• Exercise: Starting at the first line of the listing below, retype each line up to and including the one that contains "## rtsprofile (noetic) - 2.0.0-3". Leave pictures out.
[Start of section]
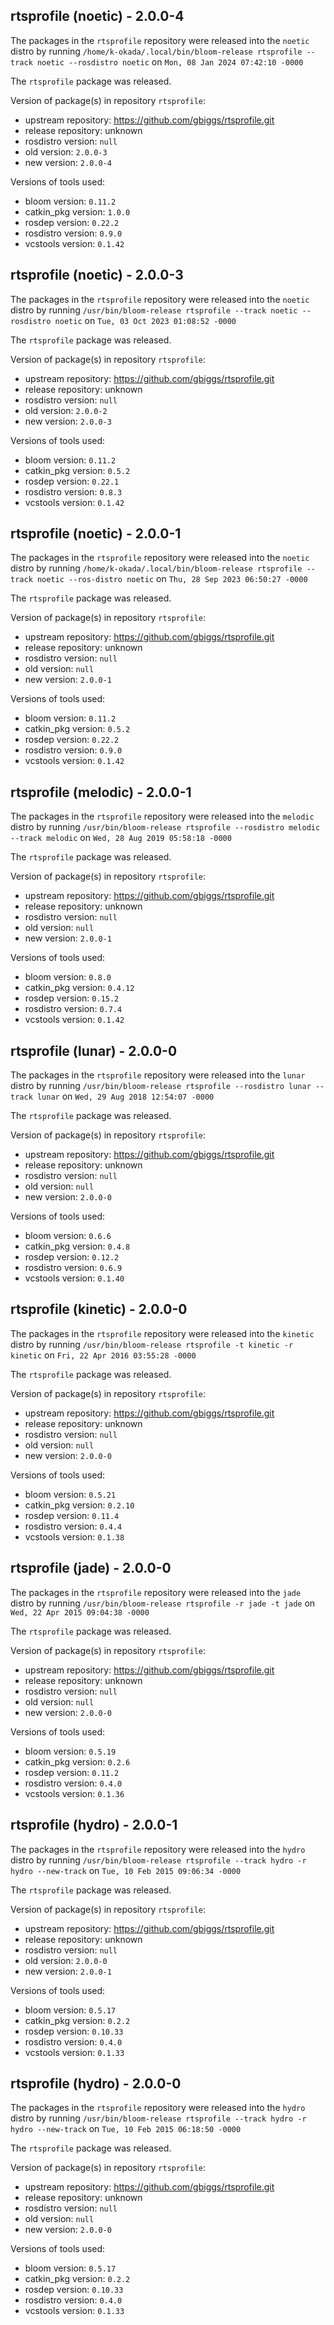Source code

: ## rtsprofile (noetic) - 2.0.0-4

The packages in the `rtsprofile` repository were released into the `noetic` distro by running `/home/k-okada/.local/bin/bloom-release rtsprofile --track noetic --rosdistro noetic` on `Mon, 08 Jan 2024 07:42:10 -0000`

The `rtsprofile` package was released.

Version of package(s) in repository `rtsprofile`:

- upstream repository: https://github.com/gbiggs/rtsprofile.git
- release repository: unknown
- rosdistro version: `null`
- old version: `2.0.0-3`
- new version: `2.0.0-4`

Versions of tools used:

- bloom version: `0.11.2`
- catkin_pkg version: `1.0.0`
- rosdep version: `0.22.2`
- rosdistro version: `0.9.0`
- vcstools version: `0.1.42`


## rtsprofile (noetic) - 2.0.0-3

The packages in the `rtsprofile` repository were released into the `noetic` distro by running `/usr/bin/bloom-release rtsprofile --track noetic --rosdistro noetic` on `Tue, 03 Oct 2023 01:08:52 -0000`

The `rtsprofile` package was released.

Version of package(s) in repository `rtsprofile`:

- upstream repository: https://github.com/gbiggs/rtsprofile.git
- release repository: unknown
- rosdistro version: `null`
- old version: `2.0.0-2`
- new version: `2.0.0-3`

Versions of tools used:

- bloom version: `0.11.2`
- catkin_pkg version: `0.5.2`
- rosdep version: `0.22.1`
- rosdistro version: `0.8.3`
- vcstools version: `0.1.42`


## rtsprofile (noetic) - 2.0.0-1

The packages in the `rtsprofile` repository were released into the `noetic` distro by running `/home/k-okada/.local/bin/bloom-release rtsprofile --track noetic --ros-distro noetic` on `Thu, 28 Sep 2023 06:50:27 -0000`

The `rtsprofile` package was released.

Version of package(s) in repository `rtsprofile`:

- upstream repository: https://github.com/gbiggs/rtsprofile.git
- release repository: unknown
- rosdistro version: `null`
- old version: `null`
- new version: `2.0.0-1`

Versions of tools used:

- bloom version: `0.11.2`
- catkin_pkg version: `0.5.2`
- rosdep version: `0.22.2`
- rosdistro version: `0.9.0`
- vcstools version: `0.1.42`


## rtsprofile (melodic) - 2.0.0-1

The packages in the `rtsprofile` repository were released into the `melodic` distro by running `/usr/bin/bloom-release rtsprofile --rosdistro melodic --track melodic` on `Wed, 28 Aug 2019 05:58:18 -0000`

The `rtsprofile` package was released.

Version of package(s) in repository `rtsprofile`:

- upstream repository: https://github.com/gbiggs/rtsprofile.git
- release repository: unknown
- rosdistro version: `null`
- old version: `null`
- new version: `2.0.0-1`

Versions of tools used:

- bloom version: `0.8.0`
- catkin_pkg version: `0.4.12`
- rosdep version: `0.15.2`
- rosdistro version: `0.7.4`
- vcstools version: `0.1.42`


## rtsprofile (lunar) - 2.0.0-0

The packages in the `rtsprofile` repository were released into the `lunar` distro by running `/usr/bin/bloom-release rtsprofile --rosdistro lunar --track lunar` on `Wed, 29 Aug 2018 12:54:07 -0000`

The `rtsprofile` package was released.

Version of package(s) in repository `rtsprofile`:

- upstream repository: https://github.com/gbiggs/rtsprofile.git
- release repository: unknown
- rosdistro version: `null`
- old version: `null`
- new version: `2.0.0-0`

Versions of tools used:

- bloom version: `0.6.6`
- catkin_pkg version: `0.4.8`
- rosdep version: `0.12.2`
- rosdistro version: `0.6.9`
- vcstools version: `0.1.40`


## rtsprofile (kinetic) - 2.0.0-0

The packages in the `rtsprofile` repository were released into the `kinetic` distro by running `/usr/bin/bloom-release rtsprofile -t kinetic -r kinetic` on `Fri, 22 Apr 2016 03:55:28 -0000`

The `rtsprofile` package was released.

Version of package(s) in repository `rtsprofile`:

- upstream repository: https://github.com/gbiggs/rtsprofile.git
- release repository: unknown
- rosdistro version: `null`
- old version: `null`
- new version: `2.0.0-0`

Versions of tools used:

- bloom version: `0.5.21`
- catkin_pkg version: `0.2.10`
- rosdep version: `0.11.4`
- rosdistro version: `0.4.4`
- vcstools version: `0.1.38`


## rtsprofile (jade) - 2.0.0-0

The packages in the `rtsprofile` repository were released into the `jade` distro by running `/usr/bin/bloom-release rtsprofile -r jade -t jade` on `Wed, 22 Apr 2015 09:04:38 -0000`

The `rtsprofile` package was released.

Version of package(s) in repository `rtsprofile`:
- upstream repository: https://github.com/gbiggs/rtsprofile.git
- release repository: unknown
- rosdistro version: `null`
- old version: `null`
- new version: `2.0.0-0`

Versions of tools used:
- bloom version: `0.5.19`
- catkin_pkg version: `0.2.6`
- rosdep version: `0.11.2`
- rosdistro version: `0.4.0`
- vcstools version: `0.1.36`


## rtsprofile (hydro) - 2.0.0-1

The packages in the `rtsprofile` repository were released into the `hydro` distro by running `/usr/bin/bloom-release rtsprofile --track hydro -r hydro --new-track` on `Tue, 10 Feb 2015 09:06:34 -0000`

The `rtsprofile` package was released.

Version of package(s) in repository `rtsprofile`:
- upstream repository: https://github.com/gbiggs/rtsprofile.git
- release repository: unknown
- rosdistro version: `null`
- old version: `2.0.0-0`
- new version: `2.0.0-1`

Versions of tools used:
- bloom version: `0.5.17`
- catkin_pkg version: `0.2.2`
- rosdep version: `0.10.33`
- rosdistro version: `0.4.0`
- vcstools version: `0.1.33`


## rtsprofile (hydro) - 2.0.0-0

The packages in the `rtsprofile` repository were released into the `hydro` distro by running `/usr/bin/bloom-release rtsprofile --track hydro -r hydro --new-track` on `Tue, 10 Feb 2015 06:18:50 -0000`

The `rtsprofile` package was released.

Version of package(s) in repository `rtsprofile`:
- upstream repository: https://github.com/gbiggs/rtsprofile.git
- release repository: unknown
- rosdistro version: `null`
- old version: `null`
- new version: `2.0.0-0`

Versions of tools used:
- bloom version: `0.5.17`
- catkin_pkg version: `0.2.2`
- rosdep version: `0.10.33`
- rosdistro version: `0.4.0`
- vcstools version: `0.1.33`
[End of section]
• Task solution:
Source code

: ## rtsprofile (noetic) - 2.0.0-4

The packages in the `rtsprofile` repository were released into the `noetic` distro by running `/home/k-okada/.local/bin/bloom-release rtsprofile --track noetic --rosdistro noetic` on `Mon, 08 Jan 2024 07:42:10 -0000`

The `rtsprofile` package was released.

Version of package(s) in repository `rtsprofile`:

- upstream repository: https://github.com/gbiggs/rtsprofile.git
- release repository: unknown
- rosdistro version: `null`
- old version: `2.0.0-3`
- new version: `2.0.0-4`

Versions of tools used:

- bloom version: `0.11.2`
- catkin_pkg version: `1.0.0`
- rosdep version: `0.22.2`
- rosdistro version: `0.9.0`
- vcstools version: `0.1.42`


## rtsprofile (noetic) - 2.0.0-3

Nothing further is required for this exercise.